● Saved entries
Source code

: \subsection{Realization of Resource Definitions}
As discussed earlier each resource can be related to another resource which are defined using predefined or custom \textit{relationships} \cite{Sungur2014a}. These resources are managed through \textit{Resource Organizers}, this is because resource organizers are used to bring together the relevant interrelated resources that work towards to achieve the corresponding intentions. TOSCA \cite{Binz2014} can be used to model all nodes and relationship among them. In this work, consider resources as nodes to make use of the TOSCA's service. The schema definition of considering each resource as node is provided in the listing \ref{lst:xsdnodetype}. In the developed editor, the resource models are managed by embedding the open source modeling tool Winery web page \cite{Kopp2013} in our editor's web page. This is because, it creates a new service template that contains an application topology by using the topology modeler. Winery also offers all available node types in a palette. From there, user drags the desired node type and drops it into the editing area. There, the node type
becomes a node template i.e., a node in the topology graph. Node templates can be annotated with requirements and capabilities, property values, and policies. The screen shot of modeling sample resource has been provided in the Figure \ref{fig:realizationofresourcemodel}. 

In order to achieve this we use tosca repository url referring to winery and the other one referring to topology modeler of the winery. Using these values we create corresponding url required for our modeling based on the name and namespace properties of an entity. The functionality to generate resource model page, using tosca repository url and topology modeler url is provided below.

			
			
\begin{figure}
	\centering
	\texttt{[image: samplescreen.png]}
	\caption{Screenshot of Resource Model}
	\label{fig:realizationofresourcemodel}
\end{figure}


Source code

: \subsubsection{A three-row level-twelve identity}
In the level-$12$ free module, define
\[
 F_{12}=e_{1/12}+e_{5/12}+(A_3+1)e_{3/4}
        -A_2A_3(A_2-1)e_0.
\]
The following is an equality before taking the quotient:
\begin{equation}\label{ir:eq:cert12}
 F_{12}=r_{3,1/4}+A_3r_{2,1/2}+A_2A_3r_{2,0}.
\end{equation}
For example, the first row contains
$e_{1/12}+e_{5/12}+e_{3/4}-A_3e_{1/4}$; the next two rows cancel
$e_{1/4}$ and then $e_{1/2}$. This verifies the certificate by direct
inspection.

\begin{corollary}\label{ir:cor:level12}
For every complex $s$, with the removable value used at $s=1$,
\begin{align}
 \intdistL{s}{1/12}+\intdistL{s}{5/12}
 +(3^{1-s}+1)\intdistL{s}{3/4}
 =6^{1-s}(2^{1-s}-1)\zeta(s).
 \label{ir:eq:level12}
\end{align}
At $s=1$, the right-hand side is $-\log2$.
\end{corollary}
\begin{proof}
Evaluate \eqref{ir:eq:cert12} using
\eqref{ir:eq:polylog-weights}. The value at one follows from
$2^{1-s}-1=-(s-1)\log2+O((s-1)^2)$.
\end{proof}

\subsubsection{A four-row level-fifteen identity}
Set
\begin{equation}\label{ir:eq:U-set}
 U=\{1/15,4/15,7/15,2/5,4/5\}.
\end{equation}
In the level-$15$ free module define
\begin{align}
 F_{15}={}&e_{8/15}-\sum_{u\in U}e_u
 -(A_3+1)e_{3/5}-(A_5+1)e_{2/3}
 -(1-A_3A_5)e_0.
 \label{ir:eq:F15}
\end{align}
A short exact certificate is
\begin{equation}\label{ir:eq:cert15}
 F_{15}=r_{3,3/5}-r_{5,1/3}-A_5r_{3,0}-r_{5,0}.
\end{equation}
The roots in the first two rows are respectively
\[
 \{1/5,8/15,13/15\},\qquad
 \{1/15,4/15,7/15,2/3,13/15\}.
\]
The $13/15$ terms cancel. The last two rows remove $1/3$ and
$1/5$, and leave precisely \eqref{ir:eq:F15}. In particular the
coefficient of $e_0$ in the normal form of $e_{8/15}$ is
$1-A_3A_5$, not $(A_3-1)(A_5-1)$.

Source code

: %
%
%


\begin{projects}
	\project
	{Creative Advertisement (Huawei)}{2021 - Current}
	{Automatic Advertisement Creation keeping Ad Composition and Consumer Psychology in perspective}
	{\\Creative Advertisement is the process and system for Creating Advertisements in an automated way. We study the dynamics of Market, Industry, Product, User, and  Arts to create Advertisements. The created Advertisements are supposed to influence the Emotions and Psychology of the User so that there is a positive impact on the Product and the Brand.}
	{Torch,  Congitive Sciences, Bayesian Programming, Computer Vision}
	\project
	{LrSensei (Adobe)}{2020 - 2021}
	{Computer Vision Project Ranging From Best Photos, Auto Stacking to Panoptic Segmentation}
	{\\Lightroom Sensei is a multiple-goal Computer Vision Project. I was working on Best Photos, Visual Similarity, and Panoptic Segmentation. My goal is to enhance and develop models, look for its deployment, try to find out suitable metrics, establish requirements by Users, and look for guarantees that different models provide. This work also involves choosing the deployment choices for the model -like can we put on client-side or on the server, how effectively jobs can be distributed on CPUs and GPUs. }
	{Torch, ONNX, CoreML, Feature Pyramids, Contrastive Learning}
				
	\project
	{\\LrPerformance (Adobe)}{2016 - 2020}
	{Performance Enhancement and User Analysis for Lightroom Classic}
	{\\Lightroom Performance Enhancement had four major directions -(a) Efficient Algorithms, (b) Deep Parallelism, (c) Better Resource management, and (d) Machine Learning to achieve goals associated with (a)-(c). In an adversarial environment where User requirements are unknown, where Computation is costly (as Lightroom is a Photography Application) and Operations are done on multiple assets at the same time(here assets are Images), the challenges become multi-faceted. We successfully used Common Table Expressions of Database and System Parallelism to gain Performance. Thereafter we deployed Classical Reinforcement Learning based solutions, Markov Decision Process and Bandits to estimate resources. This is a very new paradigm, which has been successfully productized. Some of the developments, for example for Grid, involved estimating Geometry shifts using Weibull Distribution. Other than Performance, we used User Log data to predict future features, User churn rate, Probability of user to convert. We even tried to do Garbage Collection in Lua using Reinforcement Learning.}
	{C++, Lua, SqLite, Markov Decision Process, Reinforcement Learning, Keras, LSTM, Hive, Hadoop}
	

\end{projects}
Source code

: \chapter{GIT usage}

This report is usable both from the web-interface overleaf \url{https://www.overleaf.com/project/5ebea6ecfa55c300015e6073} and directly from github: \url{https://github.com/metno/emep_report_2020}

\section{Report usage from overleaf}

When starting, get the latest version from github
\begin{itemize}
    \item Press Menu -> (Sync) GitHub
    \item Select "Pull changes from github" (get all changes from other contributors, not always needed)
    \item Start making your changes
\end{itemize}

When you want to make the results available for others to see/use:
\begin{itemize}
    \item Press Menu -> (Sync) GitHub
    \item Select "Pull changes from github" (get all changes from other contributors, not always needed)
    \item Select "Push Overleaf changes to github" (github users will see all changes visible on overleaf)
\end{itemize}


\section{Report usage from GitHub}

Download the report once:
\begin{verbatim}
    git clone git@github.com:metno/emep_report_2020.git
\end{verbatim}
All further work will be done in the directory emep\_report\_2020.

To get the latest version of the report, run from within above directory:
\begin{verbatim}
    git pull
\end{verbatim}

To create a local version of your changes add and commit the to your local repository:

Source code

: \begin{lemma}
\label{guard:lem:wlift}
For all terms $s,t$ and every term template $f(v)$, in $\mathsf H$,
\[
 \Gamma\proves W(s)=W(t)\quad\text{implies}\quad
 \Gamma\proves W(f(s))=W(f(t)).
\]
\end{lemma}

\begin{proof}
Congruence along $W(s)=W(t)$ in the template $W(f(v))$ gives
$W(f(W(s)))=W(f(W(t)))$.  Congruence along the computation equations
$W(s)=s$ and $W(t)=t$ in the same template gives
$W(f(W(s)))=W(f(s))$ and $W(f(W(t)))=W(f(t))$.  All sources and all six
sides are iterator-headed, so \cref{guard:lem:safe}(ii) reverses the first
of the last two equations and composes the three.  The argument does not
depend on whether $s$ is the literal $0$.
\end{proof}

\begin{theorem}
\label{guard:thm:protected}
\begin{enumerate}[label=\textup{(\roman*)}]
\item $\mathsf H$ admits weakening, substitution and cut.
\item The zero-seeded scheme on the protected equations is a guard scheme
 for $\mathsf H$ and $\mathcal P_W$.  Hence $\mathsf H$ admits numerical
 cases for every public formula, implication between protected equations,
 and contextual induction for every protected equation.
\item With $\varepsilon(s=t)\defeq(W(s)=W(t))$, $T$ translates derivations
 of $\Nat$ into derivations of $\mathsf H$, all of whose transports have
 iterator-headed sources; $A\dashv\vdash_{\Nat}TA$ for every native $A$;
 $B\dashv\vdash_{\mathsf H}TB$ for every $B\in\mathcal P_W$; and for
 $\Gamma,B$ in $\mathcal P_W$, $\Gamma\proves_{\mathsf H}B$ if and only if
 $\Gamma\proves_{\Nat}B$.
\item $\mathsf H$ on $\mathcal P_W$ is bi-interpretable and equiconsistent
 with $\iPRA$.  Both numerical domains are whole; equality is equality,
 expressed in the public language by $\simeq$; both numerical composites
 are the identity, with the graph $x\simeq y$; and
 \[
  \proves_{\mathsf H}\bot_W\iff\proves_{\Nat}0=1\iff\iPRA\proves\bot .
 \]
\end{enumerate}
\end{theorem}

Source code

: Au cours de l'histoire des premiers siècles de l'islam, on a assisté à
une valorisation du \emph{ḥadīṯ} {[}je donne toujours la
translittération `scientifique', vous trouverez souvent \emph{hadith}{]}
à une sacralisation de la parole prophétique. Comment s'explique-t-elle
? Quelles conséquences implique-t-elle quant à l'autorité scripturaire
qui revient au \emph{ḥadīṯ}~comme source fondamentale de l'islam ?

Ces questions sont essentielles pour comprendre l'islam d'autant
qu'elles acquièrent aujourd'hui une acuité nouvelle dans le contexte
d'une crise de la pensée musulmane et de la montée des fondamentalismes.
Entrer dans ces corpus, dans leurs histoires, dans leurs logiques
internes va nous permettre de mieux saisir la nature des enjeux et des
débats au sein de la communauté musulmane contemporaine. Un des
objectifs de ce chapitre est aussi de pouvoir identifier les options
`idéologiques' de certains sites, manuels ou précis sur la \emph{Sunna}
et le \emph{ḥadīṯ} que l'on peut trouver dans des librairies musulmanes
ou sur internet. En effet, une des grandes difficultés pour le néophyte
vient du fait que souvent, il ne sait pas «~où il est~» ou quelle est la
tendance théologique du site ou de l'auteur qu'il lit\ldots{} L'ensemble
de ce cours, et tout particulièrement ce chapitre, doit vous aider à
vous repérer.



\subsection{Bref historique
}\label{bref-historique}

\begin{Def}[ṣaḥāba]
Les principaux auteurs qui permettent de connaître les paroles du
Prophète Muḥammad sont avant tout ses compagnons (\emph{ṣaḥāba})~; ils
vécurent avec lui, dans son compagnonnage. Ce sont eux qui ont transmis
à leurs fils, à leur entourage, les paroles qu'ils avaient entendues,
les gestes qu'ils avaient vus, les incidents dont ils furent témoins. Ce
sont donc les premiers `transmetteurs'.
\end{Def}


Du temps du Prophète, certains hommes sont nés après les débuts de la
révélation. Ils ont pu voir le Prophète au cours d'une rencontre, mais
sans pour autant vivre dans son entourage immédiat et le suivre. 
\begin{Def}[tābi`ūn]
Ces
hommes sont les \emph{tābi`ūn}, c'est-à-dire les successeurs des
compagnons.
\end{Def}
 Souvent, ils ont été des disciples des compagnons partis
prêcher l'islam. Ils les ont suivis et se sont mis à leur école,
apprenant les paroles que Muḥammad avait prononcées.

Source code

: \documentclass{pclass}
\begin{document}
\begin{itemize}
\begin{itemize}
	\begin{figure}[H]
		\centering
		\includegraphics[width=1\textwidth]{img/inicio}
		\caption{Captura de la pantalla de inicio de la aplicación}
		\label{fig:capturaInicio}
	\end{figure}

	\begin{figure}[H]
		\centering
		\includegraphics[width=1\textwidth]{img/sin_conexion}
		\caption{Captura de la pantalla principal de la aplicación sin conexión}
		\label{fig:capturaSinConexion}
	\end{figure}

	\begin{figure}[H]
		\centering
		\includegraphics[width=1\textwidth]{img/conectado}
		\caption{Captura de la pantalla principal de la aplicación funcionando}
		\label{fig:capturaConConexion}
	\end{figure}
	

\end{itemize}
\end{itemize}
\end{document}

● Task goal
If a line in the data holds the string "certificate", copy that line.

● Result for this task
$e_{1/4}$ and then $e_{1/2}$. This verifies the certificate by direct
A short exact certificate is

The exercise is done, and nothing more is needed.